> _What is being asked_: Quote the entries below from the line with "0.11111 | 1.11" through the line with "Meteorological data has", both ends included, and only those lines.

---------- The input ----------

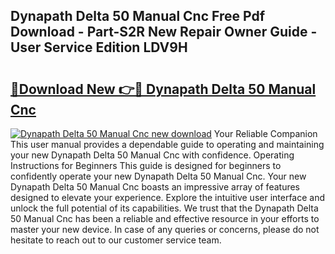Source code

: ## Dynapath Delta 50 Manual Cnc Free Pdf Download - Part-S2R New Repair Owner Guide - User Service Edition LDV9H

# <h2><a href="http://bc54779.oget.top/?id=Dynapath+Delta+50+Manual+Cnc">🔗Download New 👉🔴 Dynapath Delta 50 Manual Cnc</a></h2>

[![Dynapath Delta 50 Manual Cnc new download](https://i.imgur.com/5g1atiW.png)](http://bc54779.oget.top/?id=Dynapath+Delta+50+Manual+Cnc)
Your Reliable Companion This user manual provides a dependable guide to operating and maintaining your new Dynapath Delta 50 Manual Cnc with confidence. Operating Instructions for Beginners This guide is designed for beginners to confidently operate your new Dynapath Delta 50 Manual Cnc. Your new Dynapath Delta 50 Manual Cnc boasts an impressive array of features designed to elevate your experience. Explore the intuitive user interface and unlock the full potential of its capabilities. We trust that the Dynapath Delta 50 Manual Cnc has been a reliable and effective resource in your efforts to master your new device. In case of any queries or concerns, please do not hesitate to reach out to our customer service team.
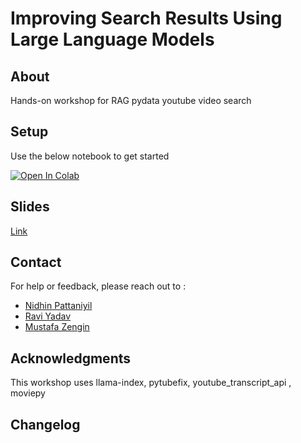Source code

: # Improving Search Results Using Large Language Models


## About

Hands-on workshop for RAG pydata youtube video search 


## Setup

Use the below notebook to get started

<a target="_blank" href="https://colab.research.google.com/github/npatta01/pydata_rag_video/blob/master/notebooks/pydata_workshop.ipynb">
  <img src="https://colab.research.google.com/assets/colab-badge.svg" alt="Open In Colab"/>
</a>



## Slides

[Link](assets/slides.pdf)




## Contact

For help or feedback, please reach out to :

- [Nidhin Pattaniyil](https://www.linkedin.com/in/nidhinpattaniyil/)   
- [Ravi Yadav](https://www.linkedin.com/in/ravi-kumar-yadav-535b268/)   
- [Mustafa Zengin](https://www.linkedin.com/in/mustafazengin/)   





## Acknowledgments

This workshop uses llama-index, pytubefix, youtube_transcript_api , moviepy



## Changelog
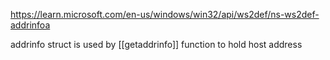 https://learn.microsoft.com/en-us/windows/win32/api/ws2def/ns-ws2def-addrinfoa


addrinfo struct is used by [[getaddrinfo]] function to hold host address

----------
---------- The input ----------

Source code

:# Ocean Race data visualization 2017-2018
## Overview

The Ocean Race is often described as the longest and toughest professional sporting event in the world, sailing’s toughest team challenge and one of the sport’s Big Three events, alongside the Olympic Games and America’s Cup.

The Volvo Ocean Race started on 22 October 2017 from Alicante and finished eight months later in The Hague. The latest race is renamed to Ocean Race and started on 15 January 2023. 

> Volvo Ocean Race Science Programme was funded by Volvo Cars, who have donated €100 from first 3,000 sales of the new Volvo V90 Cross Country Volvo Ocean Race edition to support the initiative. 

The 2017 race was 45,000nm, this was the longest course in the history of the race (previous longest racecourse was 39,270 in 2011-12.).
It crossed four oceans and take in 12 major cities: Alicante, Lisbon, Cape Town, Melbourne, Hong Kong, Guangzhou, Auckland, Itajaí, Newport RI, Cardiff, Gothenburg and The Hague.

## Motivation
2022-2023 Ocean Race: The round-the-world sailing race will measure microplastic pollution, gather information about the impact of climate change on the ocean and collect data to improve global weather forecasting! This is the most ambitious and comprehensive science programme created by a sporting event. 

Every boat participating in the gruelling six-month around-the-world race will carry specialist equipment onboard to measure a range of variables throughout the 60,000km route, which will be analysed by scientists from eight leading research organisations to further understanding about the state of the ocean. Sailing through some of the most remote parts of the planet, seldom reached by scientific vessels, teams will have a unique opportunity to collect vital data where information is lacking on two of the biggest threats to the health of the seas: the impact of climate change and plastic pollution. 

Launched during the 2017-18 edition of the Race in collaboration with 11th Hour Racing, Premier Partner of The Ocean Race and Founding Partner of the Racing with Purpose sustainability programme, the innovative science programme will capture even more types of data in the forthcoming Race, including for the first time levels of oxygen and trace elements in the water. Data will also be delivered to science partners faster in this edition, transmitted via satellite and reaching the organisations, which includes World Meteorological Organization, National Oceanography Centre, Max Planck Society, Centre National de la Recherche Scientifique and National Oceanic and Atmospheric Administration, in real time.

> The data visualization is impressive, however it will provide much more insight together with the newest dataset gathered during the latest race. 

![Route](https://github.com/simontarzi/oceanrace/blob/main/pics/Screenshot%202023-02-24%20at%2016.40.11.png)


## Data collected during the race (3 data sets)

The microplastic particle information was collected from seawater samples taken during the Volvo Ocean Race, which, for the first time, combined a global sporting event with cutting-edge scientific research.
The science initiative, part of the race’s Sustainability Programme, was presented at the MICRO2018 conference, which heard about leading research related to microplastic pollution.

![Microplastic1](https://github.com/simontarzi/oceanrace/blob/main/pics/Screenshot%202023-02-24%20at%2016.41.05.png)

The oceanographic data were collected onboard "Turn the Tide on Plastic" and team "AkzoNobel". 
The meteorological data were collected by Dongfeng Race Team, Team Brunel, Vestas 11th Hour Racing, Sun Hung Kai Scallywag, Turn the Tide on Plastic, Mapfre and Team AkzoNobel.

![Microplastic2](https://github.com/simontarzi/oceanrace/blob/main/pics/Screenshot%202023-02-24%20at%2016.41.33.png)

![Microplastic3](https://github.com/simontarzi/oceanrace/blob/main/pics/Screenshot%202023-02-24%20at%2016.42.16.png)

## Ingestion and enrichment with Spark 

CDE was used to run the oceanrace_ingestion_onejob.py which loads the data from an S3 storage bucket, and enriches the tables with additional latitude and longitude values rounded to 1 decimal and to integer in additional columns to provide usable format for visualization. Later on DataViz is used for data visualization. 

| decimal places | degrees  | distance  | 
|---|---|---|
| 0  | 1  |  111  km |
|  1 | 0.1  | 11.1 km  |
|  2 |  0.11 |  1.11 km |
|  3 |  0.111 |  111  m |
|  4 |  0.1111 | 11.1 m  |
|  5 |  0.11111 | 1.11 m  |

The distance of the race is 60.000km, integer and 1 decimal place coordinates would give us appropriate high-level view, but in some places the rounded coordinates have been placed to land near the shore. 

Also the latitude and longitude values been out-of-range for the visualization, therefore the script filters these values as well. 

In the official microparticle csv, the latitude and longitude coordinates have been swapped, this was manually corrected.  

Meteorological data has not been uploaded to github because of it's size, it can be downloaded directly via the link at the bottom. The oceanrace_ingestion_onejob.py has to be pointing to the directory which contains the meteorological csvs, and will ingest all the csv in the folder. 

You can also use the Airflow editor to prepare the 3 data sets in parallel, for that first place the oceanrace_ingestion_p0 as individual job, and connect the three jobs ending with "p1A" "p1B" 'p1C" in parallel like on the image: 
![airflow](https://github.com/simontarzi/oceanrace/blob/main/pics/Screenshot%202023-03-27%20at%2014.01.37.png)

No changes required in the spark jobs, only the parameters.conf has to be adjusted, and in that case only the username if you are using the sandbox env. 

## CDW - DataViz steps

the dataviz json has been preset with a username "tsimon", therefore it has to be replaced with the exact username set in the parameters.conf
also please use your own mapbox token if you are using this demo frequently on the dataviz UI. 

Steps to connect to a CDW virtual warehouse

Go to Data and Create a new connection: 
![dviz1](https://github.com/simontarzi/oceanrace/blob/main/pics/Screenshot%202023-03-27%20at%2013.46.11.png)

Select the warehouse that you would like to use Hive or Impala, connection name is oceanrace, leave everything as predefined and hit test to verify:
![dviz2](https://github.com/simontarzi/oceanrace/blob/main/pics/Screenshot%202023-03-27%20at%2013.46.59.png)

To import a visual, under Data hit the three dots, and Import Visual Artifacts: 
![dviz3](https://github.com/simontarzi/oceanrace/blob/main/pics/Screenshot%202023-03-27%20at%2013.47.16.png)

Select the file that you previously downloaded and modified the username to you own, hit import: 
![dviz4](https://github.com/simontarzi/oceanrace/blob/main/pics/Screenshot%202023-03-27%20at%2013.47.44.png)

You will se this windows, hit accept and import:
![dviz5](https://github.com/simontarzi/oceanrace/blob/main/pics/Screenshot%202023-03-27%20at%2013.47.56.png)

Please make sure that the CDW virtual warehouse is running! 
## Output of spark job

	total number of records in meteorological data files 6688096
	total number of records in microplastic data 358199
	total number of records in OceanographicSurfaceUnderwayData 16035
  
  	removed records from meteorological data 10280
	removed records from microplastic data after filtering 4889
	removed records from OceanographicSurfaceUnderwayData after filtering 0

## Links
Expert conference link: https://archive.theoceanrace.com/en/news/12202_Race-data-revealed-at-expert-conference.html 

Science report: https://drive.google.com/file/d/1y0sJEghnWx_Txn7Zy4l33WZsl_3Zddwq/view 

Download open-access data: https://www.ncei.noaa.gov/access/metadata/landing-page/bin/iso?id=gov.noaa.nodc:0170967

----------
---------- The input ----------

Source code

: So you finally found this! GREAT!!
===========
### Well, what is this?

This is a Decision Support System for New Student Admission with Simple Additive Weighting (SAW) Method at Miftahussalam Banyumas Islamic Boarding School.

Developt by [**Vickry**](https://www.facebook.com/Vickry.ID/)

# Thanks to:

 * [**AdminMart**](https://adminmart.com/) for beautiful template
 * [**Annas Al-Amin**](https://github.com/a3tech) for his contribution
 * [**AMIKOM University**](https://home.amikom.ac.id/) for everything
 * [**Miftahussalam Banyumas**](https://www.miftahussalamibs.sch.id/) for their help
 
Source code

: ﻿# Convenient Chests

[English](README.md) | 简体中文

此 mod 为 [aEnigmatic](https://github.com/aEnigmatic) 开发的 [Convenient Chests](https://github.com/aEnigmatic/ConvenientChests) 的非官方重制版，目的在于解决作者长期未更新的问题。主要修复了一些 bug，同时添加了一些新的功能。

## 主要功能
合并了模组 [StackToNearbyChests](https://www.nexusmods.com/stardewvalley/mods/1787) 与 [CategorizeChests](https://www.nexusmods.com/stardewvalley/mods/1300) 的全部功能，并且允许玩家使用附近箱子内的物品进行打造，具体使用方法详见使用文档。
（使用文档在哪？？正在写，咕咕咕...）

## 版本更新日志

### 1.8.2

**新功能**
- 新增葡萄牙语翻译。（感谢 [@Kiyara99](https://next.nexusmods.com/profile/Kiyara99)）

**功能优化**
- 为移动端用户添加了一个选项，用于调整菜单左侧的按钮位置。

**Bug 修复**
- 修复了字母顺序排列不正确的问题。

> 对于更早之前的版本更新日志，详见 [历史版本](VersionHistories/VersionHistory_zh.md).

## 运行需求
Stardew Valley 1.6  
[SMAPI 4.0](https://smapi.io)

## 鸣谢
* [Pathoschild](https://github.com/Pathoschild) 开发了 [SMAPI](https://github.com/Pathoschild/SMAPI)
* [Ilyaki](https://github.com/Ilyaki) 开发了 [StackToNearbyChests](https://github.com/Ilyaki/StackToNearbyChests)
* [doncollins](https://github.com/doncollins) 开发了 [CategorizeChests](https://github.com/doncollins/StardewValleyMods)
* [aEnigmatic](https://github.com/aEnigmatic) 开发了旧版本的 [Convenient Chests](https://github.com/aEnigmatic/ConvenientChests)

----------

> _Answer section_:
|  5 |  0.11111 | 1.11 m  |

The distance of the race is 60.000km, integer and 1 decimal place coordinates would give us appropriate high-level view, but in some places the rounded coordinates have been placed to land near the shore. 

Also the latitude and longitude values been out-of-range for the visualization, therefore the script filters these values as well. 

In the official microparticle csv, the latitude and longitude coordinates have been swapped, this was manually corrected.  

Meteorological data has not been uploaded to github because of it's size, it can be downloaded directly via the link at the bottom. The oceanrace_ingestion_onejob.py has to be pointing to the directory which contains the meteorological csvs, and will ingest all the csv in the folder. 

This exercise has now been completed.